■ YOUR TASK ■
Set down each line of the data below exactly.

Plain-text document sources:

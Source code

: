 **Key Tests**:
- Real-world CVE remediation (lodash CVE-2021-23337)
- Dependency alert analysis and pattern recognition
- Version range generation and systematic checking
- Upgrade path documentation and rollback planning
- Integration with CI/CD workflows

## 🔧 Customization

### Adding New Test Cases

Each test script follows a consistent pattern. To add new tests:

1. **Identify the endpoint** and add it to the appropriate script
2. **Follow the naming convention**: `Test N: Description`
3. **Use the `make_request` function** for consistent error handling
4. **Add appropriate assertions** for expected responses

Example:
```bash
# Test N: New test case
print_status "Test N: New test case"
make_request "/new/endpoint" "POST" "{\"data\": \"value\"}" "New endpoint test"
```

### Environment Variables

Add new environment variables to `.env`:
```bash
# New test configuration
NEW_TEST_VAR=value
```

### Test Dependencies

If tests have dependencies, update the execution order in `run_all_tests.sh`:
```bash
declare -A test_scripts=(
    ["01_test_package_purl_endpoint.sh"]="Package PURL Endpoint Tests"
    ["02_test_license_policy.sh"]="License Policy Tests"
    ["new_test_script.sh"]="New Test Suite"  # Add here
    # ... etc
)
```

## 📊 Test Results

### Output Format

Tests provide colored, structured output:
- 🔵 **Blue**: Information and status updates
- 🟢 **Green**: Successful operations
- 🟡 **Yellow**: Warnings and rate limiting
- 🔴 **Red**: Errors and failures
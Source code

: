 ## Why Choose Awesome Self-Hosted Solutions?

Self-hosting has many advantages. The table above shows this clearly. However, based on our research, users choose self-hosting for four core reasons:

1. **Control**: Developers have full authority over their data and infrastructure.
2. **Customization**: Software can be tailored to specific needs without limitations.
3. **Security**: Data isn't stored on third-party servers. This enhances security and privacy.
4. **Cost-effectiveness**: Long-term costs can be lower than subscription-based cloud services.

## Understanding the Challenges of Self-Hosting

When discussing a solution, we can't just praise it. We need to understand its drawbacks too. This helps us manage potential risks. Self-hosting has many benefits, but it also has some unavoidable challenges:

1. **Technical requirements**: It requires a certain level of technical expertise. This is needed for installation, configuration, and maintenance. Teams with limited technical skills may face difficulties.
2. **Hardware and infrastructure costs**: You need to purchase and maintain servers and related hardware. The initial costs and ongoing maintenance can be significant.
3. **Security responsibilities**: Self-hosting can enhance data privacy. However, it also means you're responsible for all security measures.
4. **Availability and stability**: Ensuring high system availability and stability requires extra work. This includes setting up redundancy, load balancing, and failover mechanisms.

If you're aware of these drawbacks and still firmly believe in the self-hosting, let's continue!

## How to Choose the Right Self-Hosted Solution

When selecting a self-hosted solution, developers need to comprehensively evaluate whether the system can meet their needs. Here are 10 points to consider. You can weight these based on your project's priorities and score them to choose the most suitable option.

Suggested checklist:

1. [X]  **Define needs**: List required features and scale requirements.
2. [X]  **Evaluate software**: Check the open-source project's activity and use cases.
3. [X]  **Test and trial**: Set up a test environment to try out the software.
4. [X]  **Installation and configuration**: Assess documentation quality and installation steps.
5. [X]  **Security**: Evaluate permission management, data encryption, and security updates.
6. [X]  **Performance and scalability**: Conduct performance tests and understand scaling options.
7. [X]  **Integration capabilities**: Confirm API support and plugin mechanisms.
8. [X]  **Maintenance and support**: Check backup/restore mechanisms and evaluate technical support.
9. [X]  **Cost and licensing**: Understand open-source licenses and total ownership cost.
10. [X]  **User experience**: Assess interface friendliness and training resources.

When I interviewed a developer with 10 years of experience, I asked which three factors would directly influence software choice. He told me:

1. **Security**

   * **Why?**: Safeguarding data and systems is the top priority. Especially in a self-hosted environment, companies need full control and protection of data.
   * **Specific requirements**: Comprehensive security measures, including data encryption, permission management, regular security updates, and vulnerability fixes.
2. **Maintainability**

■ EXERCISE RESPONSE ■
Source code

: **Key Tests**:
- Real-world CVE remediation (lodash CVE-2021-23337)
- Dependency alert analysis and pattern recognition
- Version range generation and systematic checking
- Upgrade path documentation and rollback planning
- Integration with CI/CD workflows

## 🔧 Customization

### Adding New Test Cases

Each test script follows a consistent pattern. To add new tests:

1. **Identify the endpoint** and add it to the appropriate script
2. **Follow the naming convention**: `Test N: Description`
3. **Use the `make_request` function** for consistent error handling
4. **Add appropriate assertions** for expected responses

Example:
```bash
# Test N: New test case
print_status "Test N: New test case"
make_request "/new/endpoint" "POST" "{\"data\": \"value\"}" "New endpoint test"
```

### Environment Variables

Add new environment variables to `.env`:
```bash
# New test configuration
NEW_TEST_VAR=value
```

### Test Dependencies

If tests have dependencies, update the execution order in `run_all_tests.sh`:
```bash
declare -A test_scripts=(
    ["01_test_package_purl_endpoint.sh"]="Package PURL Endpoint Tests"
    ["02_test_license_policy.sh"]="License Policy Tests"
    ["new_test_script.sh"]="New Test Suite"  # Add here
    # ... etc
)
```

## 📊 Test Results

### Output Format

Tests provide colored, structured output:
- 🔵 **Blue**: Information and status updates
- 🟢 **Green**: Successful operations
- 🟡 **Yellow**: Warnings and rate limiting
- 🔴 **Red**: Errors and failures
Source code

: ## Why Choose Awesome Self-Hosted Solutions?

Self-hosting has many advantages. The table above shows this clearly. However, based on our research, users choose self-hosting for four core reasons:

1. **Control**: Developers have full authority over their data and infrastructure.
2. **Customization**: Software can be tailored to specific needs without limitations.
3. **Security**: Data isn't stored on third-party servers. This enhances security and privacy.
4. **Cost-effectiveness**: Long-term costs can be lower than subscription-based cloud services.

## Understanding the Challenges of Self-Hosting

When discussing a solution, we can't just praise it. We need to understand its drawbacks too. This helps us manage potential risks. Self-hosting has many benefits, but it also has some unavoidable challenges:

1. **Technical requirements**: It requires a certain level of technical expertise. This is needed for installation, configuration, and maintenance. Teams with limited technical skills may face difficulties.
2. **Hardware and infrastructure costs**: You need to purchase and maintain servers and related hardware. The initial costs and ongoing maintenance can be significant.
3. **Security responsibilities**: Self-hosting can enhance data privacy. However, it also means you're responsible for all security measures.
4. **Availability and stability**: Ensuring high system availability and stability requires extra work. This includes setting up redundancy, load balancing, and failover mechanisms.

If you're aware of these drawbacks and still firmly believe in the self-hosting, let's continue!

## How to Choose the Right Self-Hosted Solution

When selecting a self-hosted solution, developers need to comprehensively evaluate whether the system can meet their needs. Here are 10 points to consider. You can weight these based on your project's priorities and score them to choose the most suitable option.

Suggested checklist:

1. [X]  **Define needs**: List required features and scale requirements.
2. [X]  **Evaluate software**: Check the open-source project's activity and use cases.
3. [X]  **Test and trial**: Set up a test environment to try out the software.
4. [X]  **Installation and configuration**: Assess documentation quality and installation steps.
5. [X]  **Security**: Evaluate permission management, data encryption, and security updates.
6. [X]  **Performance and scalability**: Conduct performance tests and understand scaling options.
7. [X]  **Integration capabilities**: Confirm API support and plugin mechanisms.
8. [X]  **Maintenance and support**: Check backup/restore mechanisms and evaluate technical support.
9. [X]  **Cost and licensing**: Understand open-source licenses and total ownership cost.
10. [X]  **User experience**: Assess interface friendliness and training resources.

When I interviewed a developer with 10 years of experience, I asked which three factors would directly influence software choice. He told me:

1. **Security**

   * **Why?**: Safeguarding data and systems is the top priority. Especially in a self-hosted environment, companies need full control and protection of data.
   * **Specific requirements**: Comprehensive security measures, including data encryption, permission management, regular security updates, and vulnerability fixes.
2. **Maintainability**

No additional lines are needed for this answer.